Y tras ese concepto de costa Atlántica lejana, dejamos en la borrosa lontananza, para olvidarlo, e ignorarlo, todo un cúmulo de historia, inmigraciones, arrastres culturales, lenguas, religiones, formas de ser, sentimientos, raíces, sustancias, música, identidades. No hay identidad común sino en la diversidad, y cuando intentamos definir al nicaragüense, lo hacemos acudiendo a lo que sabemos del nicaragüense de este lado.
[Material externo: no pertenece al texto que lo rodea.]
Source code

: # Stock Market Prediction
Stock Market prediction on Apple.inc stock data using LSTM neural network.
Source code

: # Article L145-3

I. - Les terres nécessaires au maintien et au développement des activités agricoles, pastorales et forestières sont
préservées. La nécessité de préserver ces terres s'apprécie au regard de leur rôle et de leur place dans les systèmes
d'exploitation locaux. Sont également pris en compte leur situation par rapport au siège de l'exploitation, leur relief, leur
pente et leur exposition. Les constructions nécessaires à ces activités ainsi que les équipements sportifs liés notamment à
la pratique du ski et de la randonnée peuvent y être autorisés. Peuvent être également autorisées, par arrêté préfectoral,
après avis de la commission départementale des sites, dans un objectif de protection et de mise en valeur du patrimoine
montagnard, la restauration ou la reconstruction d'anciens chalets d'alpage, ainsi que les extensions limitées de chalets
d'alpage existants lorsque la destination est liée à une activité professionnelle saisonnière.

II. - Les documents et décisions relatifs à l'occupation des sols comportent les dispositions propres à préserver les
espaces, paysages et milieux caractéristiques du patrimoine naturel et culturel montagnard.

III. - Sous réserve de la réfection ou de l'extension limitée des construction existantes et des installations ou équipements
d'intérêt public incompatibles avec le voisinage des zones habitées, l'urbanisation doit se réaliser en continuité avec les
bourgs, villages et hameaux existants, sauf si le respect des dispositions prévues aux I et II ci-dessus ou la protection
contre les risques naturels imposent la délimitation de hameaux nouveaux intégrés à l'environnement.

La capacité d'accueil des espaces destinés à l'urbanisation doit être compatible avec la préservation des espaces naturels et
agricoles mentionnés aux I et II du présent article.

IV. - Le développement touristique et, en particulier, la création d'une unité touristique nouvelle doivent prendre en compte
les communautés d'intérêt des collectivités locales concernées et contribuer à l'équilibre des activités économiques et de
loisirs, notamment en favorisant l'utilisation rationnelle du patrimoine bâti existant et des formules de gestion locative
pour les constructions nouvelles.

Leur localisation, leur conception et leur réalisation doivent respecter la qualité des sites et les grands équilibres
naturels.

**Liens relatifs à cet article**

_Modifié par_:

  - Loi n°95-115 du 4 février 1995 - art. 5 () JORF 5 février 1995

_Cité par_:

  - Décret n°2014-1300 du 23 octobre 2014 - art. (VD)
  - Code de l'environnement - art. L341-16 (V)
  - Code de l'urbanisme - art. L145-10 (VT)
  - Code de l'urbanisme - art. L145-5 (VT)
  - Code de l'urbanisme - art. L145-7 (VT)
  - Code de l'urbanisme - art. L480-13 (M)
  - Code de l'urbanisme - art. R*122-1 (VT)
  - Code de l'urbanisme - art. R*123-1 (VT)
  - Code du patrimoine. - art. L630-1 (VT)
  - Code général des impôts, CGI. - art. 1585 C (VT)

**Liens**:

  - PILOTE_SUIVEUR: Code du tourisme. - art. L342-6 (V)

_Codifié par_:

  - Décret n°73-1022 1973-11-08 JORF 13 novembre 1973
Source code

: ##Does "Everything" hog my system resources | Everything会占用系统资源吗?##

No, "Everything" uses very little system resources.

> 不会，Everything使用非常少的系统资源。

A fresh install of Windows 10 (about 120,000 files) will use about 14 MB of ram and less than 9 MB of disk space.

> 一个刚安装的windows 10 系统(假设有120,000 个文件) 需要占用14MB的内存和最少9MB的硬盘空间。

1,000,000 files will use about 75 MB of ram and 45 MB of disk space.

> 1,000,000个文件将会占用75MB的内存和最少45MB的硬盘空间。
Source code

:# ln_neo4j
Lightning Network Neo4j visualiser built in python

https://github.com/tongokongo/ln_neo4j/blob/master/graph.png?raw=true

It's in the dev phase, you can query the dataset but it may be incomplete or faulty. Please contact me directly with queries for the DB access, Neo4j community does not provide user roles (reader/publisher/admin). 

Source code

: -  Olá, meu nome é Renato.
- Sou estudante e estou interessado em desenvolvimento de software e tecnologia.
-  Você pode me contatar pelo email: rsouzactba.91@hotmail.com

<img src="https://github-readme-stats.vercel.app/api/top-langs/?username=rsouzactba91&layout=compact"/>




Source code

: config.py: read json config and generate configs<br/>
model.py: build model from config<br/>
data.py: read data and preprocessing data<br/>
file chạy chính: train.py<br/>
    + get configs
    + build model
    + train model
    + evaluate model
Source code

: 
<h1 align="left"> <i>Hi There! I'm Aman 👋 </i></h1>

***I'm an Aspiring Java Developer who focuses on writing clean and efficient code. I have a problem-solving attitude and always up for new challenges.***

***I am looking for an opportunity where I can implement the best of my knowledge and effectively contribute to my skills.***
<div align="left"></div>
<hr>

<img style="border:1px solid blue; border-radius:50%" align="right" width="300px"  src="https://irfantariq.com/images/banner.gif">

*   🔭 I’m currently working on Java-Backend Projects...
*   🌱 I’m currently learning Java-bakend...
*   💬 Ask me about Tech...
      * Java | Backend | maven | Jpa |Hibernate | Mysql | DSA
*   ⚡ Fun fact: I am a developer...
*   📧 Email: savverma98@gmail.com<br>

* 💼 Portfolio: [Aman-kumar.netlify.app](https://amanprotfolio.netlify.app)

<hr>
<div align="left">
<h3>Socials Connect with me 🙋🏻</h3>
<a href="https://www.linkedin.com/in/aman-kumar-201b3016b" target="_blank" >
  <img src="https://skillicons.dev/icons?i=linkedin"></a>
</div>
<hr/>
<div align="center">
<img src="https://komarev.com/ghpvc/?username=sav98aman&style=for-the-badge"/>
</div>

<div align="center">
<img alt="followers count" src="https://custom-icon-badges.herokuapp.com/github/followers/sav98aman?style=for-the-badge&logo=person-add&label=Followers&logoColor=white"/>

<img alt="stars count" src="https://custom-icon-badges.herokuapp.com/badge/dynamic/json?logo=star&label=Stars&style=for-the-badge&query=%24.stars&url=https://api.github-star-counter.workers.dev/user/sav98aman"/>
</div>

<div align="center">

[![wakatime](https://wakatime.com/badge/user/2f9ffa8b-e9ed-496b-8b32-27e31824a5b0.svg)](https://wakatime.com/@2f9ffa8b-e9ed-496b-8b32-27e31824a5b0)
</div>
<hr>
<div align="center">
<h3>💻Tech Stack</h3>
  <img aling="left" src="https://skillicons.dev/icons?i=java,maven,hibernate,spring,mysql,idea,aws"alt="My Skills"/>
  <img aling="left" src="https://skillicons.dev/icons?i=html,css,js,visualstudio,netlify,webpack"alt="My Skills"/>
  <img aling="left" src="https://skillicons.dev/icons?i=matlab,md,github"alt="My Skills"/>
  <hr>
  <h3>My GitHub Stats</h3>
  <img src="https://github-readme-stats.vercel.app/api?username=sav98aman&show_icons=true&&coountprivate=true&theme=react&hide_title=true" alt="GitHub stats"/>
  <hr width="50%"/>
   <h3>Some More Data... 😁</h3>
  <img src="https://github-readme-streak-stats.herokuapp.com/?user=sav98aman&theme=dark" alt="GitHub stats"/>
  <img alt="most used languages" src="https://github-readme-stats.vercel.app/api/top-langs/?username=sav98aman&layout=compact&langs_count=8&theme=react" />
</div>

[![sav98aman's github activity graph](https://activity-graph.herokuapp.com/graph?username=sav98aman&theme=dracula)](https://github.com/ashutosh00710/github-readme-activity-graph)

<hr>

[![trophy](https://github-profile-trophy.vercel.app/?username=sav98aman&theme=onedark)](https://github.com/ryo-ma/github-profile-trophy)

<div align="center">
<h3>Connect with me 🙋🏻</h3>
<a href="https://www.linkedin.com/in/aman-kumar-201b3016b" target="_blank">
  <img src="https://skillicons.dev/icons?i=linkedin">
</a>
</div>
Columpio al aire nos recuerda lo contrario: nicaragüenses eran también en el Bluefields de finales del siglo XIX los soldados llegados del Pacífico a asentar la conquista liberal, los colonos mestizos, artesanos y agricultores, inmigrantes de Managua y Masaya que querían instaurar, como buenos colonizadores, el culto del doctor San Jerónimo con sus ruidos de carnaval, en un territorio donde el rito moravo había enseñado, antes que nada, la parquedad de las voces sosegadas.
Y también los negros inmigrantes de Jamaica, y los creoles, y los mískitos, y los zambos, y los religiosos moravos llegados desde Altona, junto al Elba, y los prusianos de Karlstadt que quisieron fundar su propia colonia, y los chinos que llegaban escondidos en barriles en las bodegas de los barcos, y los comerciantes árabes como ese elusivo personaje que es en la novela Safa Kubrik, todo ese melt pot, la olla hirviente de gentes que en Bluefields reproduce al Caribe como espejo de mano nuestro sin el cual no podríamos mirar nuestro verdadero rostro, múltiple, diverso, contradictorio, negro, indígena, español, mestizo.
El columpio en que Tisi, la niña de la novela, se mece en el patio de su casa de Bluefields, va de uno hacia otro confín en el aire, de este a oeste, del Caribe hacia el Pacífico, y luego de vuelta. Es el columpio en que nos hemos mecido siempre, ignorándolo, e ignorándonos.
Managua, mayo 2000.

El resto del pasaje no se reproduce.